多模态推荐中的多尺度双边注意力模态对齐
Modality Alignment with Multi-scale Bilateral Attention for Multimodal Recommendation
September 11, 2025
作者: Kelin Ren, Chan-Yang Ju, Dong-Ho Lee
cs.AI
摘要
多模态推荐系统正日益成为电子商务和内容平台的基础技术,通过联合建模用户的历史行为与物品的多模态特征(如视觉与文本),实现个性化服务。然而,现有方法大多依赖静态融合策略或基于图的局部交互建模,面临两大关键局限:(1) 对细粒度跨模态关联的建模能力不足,导致融合质量欠佳;(2) 缺乏全局分布层面的一致性,引发表征偏差。为此,我们提出了MambaRec,一个通过注意力引导学习整合局部特征对齐与全局分布正则化的新颖框架。其核心是引入了扩张细化注意力模块(DREAM),该模块利用多尺度扩张卷积结合通道与空间注意力,对齐视觉与文本模态间的细粒度语义模式。此模块捕捉层次化关系与上下文感知关联,提升了跨模态语义建模能力。此外,我们应用最大均值差异(MMD)与对比损失函数约束全局模态对齐,增强语义一致性。这种双重正则化减少了模态特异性偏差,提升了鲁棒性。为提高可扩展性,MambaRec采用降维策略降低高维多模态特征的计算成本。在真实世界电商数据集上的广泛实验表明,MambaRec在融合质量、泛化能力及效率上均优于现有方法。我们的代码已公开于https://github.com/rkl71/MambaRec。
English
Multimodal recommendation systems are increasingly becoming foundational
technologies for e-commerce and content platforms, enabling personalized
services by jointly modeling users' historical behaviors and the multimodal
features of items (e.g., visual and textual).
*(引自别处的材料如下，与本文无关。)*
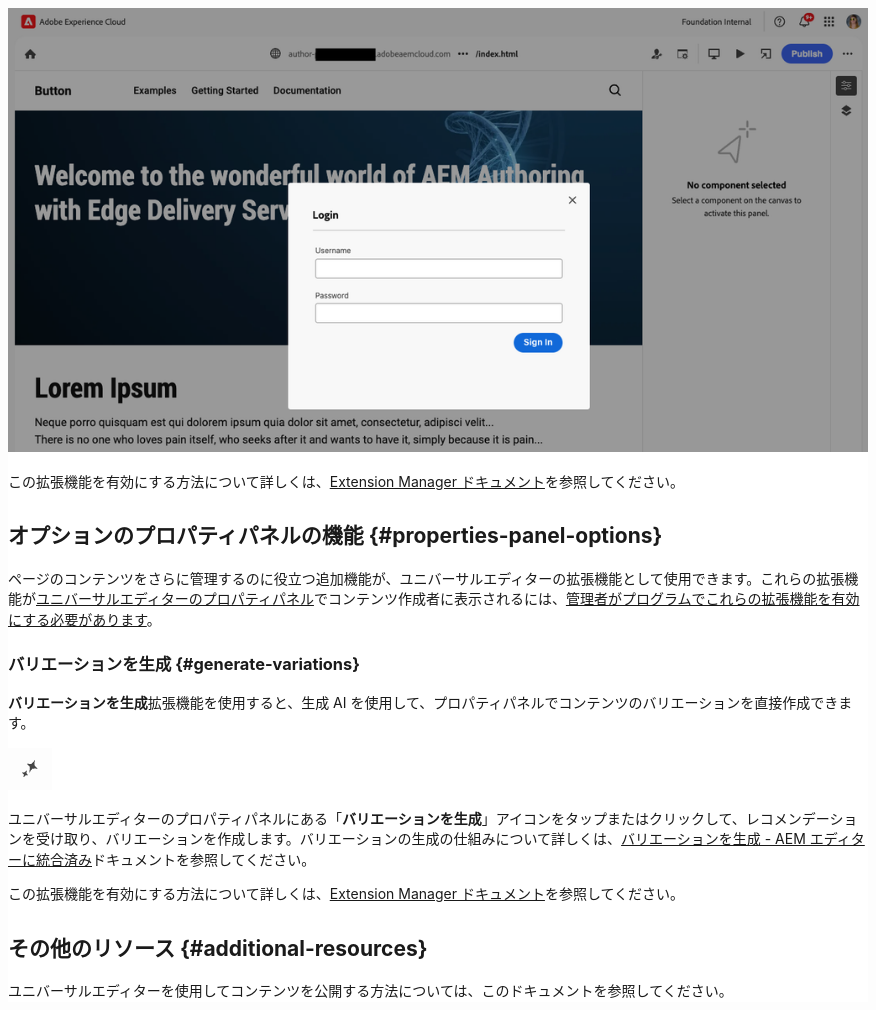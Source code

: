 ![開発者ログインモーダル](assets/developer-login.png)

この拡張機能を有効にする方法について詳しくは、[Extension Manager ドキュメント](https://developer.adobe.com/uix/docs/extension-manager/feature-highlights/#enablingdisabling-extensions)を参照してください。

## オプションのプロパティパネルの機能 {#properties-panel-options}

ページのコンテンツをさらに管理するのに役立つ追加機能が、ユニバーサルエディターの拡張機能として使用できます。これらの拡張機能が[ユニバーサルエディターのプロパティパネル](/help/sites-cloud/authoring/universal-editor/navigation.md#properties-rail)でコンテンツ作成者に表示されるには、[管理者がプログラムでこれらの拡張機能を有効にする必要があります](/help/implementing/universal-editor/extending.md)。

### バリエーションを生成 {#generate-variations}

**バリエーションを生成**&#x200B;拡張機能を使用すると、生成 AI を使用して、プロパティパネルでコンテンツのバリエーションを直接作成できます。

![「バリエーションを生成」アイコン](assets/generate-variations-icon.png)

ユニバーサルエディターのプロパティパネルにある「**バリエーションを生成**」アイコンをタップまたはクリックして、レコメンデーションを受け取り、バリエーションを作成します。バリエーションの生成の仕組みについて詳しくは、[バリエーションを生成 - AEM エディターに統合済み](/help/generative-ai/generate-variations-integrated-editor.md)ドキュメントを参照してください。

この拡張機能を有効にする方法について詳しくは、[Extension Manager ドキュメント](https://developer.adobe.com/uix/docs/extension-manager/feature-highlights/#enablingdisabling-extensions)を参照してください。

## その他のリソース {#additional-resources}

ユニバーサルエディターを使用してコンテンツを公開する方法については、このドキュメントを参照してください。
However, most existing methods
rely on either static fusion strategies or graph-based local interaction
modeling, facing two critical limitations: (1) insufficient ability to model
fine-grained cross-modal associations, leading to suboptimal fusion quality;
and (2) a lack of global distribution-level consistency, causing
representational bias. To address these, we propose MambaRec, a novel framework
that integrates local feature alignment and global distribution regularization
via attention-guided learning. At its core, we introduce the Dilated Refinement
Attention Module (DREAM), which uses multi-scale dilated convolutions with
channel-wise and spatial attention to align fine-grained semantic patterns
between visual and textual modalities. This module captures hierarchical
relationships and context-aware associations, improving cross-modal semantic
modeling. Additionally, we apply Maximum Mean Discrepancy (MMD) and contrastive
loss functions to constrain global modality alignment, enhancing semantic
consistency. This dual regularization reduces mode-specific deviations and
boosts robustness. To improve scalability, MambaRec employs a dimensionality
reduction strategy to lower the computational cost of high-dimensional
multimodal features. Extensive experiments on real-world e-commerce datasets
show that MambaRec outperforms existing methods in fusion quality,
generalization, and efficiency. Our code has been made publicly available at
https://github.com/rkl71/MambaRec.